La journée a aussi été marquée par un mouvement propre aux actifs numériques. Bitcoin a effacé son rebond de lundi, puis les actions liées aux cryptomonnaies ont chuté après l'échec d'un vote de procédure au Sénat américain sur le Clarity Act. Ces nouvelles ont renforcé la prudence déjà visible sur les marchés traditionnels, même si leurs causes immédiates étaient différentes (CoinDesk, marché du Bitcoin, CoinDesk, actions crypto).
Les marchés actions le 15 septembre 2026
Le CAC 40 a terminé à 8 090,28 points, en baisse de 27,50 points, soit 0,34%. Il s'agit de sa deuxième séance négative consécutive après le recul de 0,76% enregistré lundi. Ailleurs en Europe, l'Euro Stoxx 50 a perdu 0,35%, le DAX allemand 0,07% et le FTSE 100 britannique 0,37%. Le STOXX 600 a clôturé à 634,18 points, contre 635,99 points la veille, confirmant que le repli ne se limitait pas à Paris (Boursorama avec AFP, Le Guide Boursier, Yahoo Finance, STOXX 600).
La pression était plus forte en matinée, lorsque le CAC 40 cédait 0,70% autour de 8 060 points et que le Brent se maintenait au-dessus de 107 dollars. L'indice parisien a donc récupéré une partie de ses pertes avant la clôture, sans revenir en territoire positif. Ce chemin de séance permet de distinguer une baisse ordonnée d'une liquidation brutale (Le Revenu, Boursorama avec AFP).

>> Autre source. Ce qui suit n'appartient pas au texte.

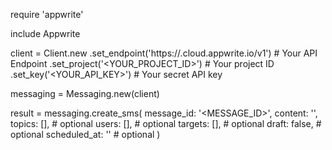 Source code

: require 'appwrite'

include Appwrite

client = Client.new
    .set_endpoint('https://<REGION>.cloud.appwrite.io/v1') # Your API Endpoint
    .set_project('<YOUR_PROJECT_ID>') # Your project ID
    .set_key('<YOUR_API_KEY>') # Your secret API key

messaging = Messaging.new(client)

result = messaging.create_sms(
    message_id: '<MESSAGE_ID>',
    content: '<CONTENT>',
    topics: [], # optional
    users: [], # optional
    targets: [], # optional
    draft: false, # optional
    scheduled_at: '' # optional
)
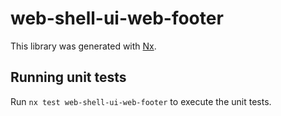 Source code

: # web-shell-ui-web-footer

This library was generated with [Nx](https://nx.dev).

## Running unit tests

Run `nx test web-shell-ui-web-footer` to execute the unit tests.
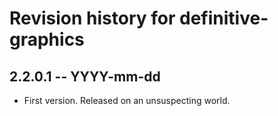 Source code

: # Revision history for definitive-graphics

## 2.2.0.1 -- YYYY-mm-dd

* First version. Released on an unsuspecting world.
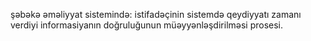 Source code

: şəbəkə əməliyyat sistemində: istifadəçinin sistemdə qeydiyyatı zamanı verdiyi informasiyanın doğruluğunun müəyyənləşdirilməsi prosesi. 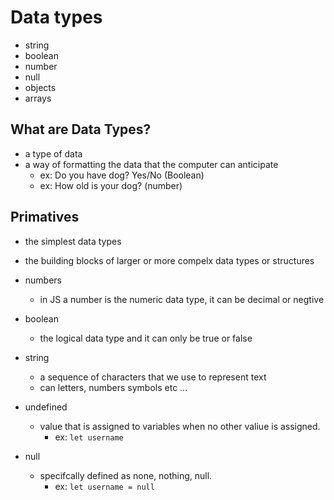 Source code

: # Data types

- string
- boolean
- number
- null
- objects
- arrays

## What are Data Types?

- a type of data
- a way of formatting the data that the computer can anticipate
  - ex: Do you have dog? Yes/No (Boolean)
  - ex: How old is your dog? (number)

## Primatives

- the simplest data types
- the building blocks of larger or more compelx data types or structures

- numbers
  - in JS a number is the numeric data type, it can be decimal or negtive
- boolean
  - the logical data type and it can only be true or false
- string
  - a sequence of characters that we use to represent text
  - can letters, numbers symbols etc ...
- undefined
  - value that is assigned to variables when no other valiue is assigned.
    - ex: `let username`
- null
  - specifcally defined as none, nothing, null.
    - ex: `let username = null`
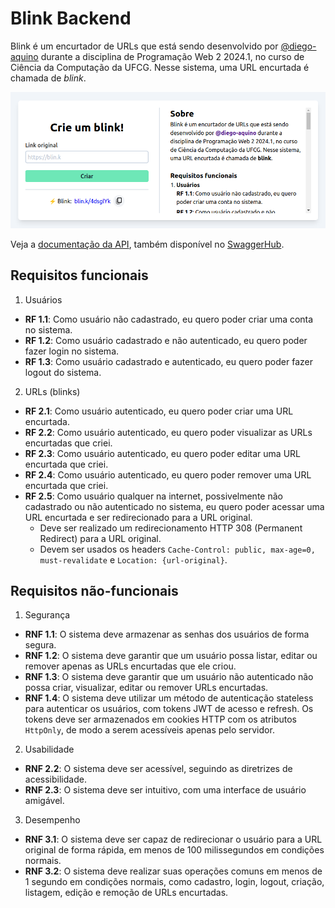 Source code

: # Blink Backend

Blink é um encurtador de URLs que está sendo desenvolvido por [@diego-aquino](https://github.com/diego-aquino) durante a
disciplina de Programação Web 2 2024.1, no curso de Ciência da Computação da UFCG. Nesse sistema, uma URL encurtada é
chamada de _blink_.

![Screenshot da interface inicial do Blink](docs/hero.png)

Veja a [documentação da API](./docs/spec/openapi.yaml), também disponível no
[SwaggerHub](https://app.swaggerhub.com/apis/diego-aquino/blink-backend/0.0.0).

## Requisitos funcionais

1. Usuários

- **RF 1.1**: Como usuário não cadastrado, eu quero poder criar uma conta no sistema.
- **RF 1.2**: Como usuário cadastrado e não autenticado, eu quero poder fazer login no sistema.
- **RF 1.3**: Como usuário cadastrado e autenticado, eu quero poder fazer logout do sistema.

2. URLs (blinks)

- **RF 2.1**: Como usuário autenticado, eu quero poder criar uma URL encurtada.
- **RF 2.2**: Como usuário autenticado, eu quero poder visualizar as URLs encurtadas que criei.
- **RF 2.3**: Como usuário autenticado, eu quero poder editar uma URL encurtada que criei.
- **RF 2.4**: Como usuário autenticado, eu quero poder remover uma URL encurtada que criei.
- **RF 2.5**: Como usuário qualquer na internet, possivelmente não cadastrado ou não autenticado no sistema, eu quero
  poder acessar uma URL encurtada e ser redirecionado para a URL original.
  - Deve ser realizado um redirecionamento HTTP 308 (Permanent Redirect) para a URL original.
  - Devem ser usados os headers `Cache-Control: public, max-age=0, must-revalidate` e `Location: {url-original}`.

## Requisitos não-funcionais

1. Segurança

- **RNF 1.1**: O sistema deve armazenar as senhas dos usuários de forma segura.
- **RNF 1.2**: O sistema deve garantir que um usuário possa listar, editar ou remover apenas as URLs encurtadas que ele
  criou.
- **RNF 1.3**: O sistema deve garantir que um usuário não autenticado não possa criar, visualizar, editar ou remover
  URLs encurtadas.
- **RNF 1.4**: O sistema deve utilizar um método de autenticação stateless para autenticar os usuários, com tokens JWT
  de acesso e refresh. Os tokens deve ser armazenados em cookies HTTP com os atributos `HttpOnly`, de modo a serem
  acessíveis apenas pelo servidor.

2. Usabilidade

- **RNF 2.2**: O sistema deve ser acessível, seguindo as diretrizes de acessibilidade.
- **RNF 2.3**: O sistema deve ser intuitivo, com uma interface de usuário amigável.

3. Desempenho

- **RNF 3.1**: O sistema deve ser capaz de redirecionar o usuário para a URL original de forma rápida, em menos de 100
  milissegundos em condições normais.
- **RNF 3.2**: O sistema deve realizar suas operações comuns em menos de 1 segundo em condições normais, como cadastro,
  login, logout, criação, listagem, edição e remoção de URLs encurtadas.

Le luxe a concentré les ventes à Paris. Hermès a cédé 2,76% à 1 375 euros et LVMH 2,64% à 406,45 euros. L'Oréal a reculé de 0,78% à 381,20 euros, mais sa capitalisation a dépassé celle de LVMH à la clôture, avec plus de 203 milliards d'euros contre environ 201 milliards. Cette bascule ne traduit pas une hausse de L'Oréal pendant la séance. Elle résulte d'un recul moins marqué que celui de LVMH. Les chiffres de ventes au détail en Chine ont également pesé sur le compartiment du luxe européen (Boursorama avec AFP, Le Guide Boursier).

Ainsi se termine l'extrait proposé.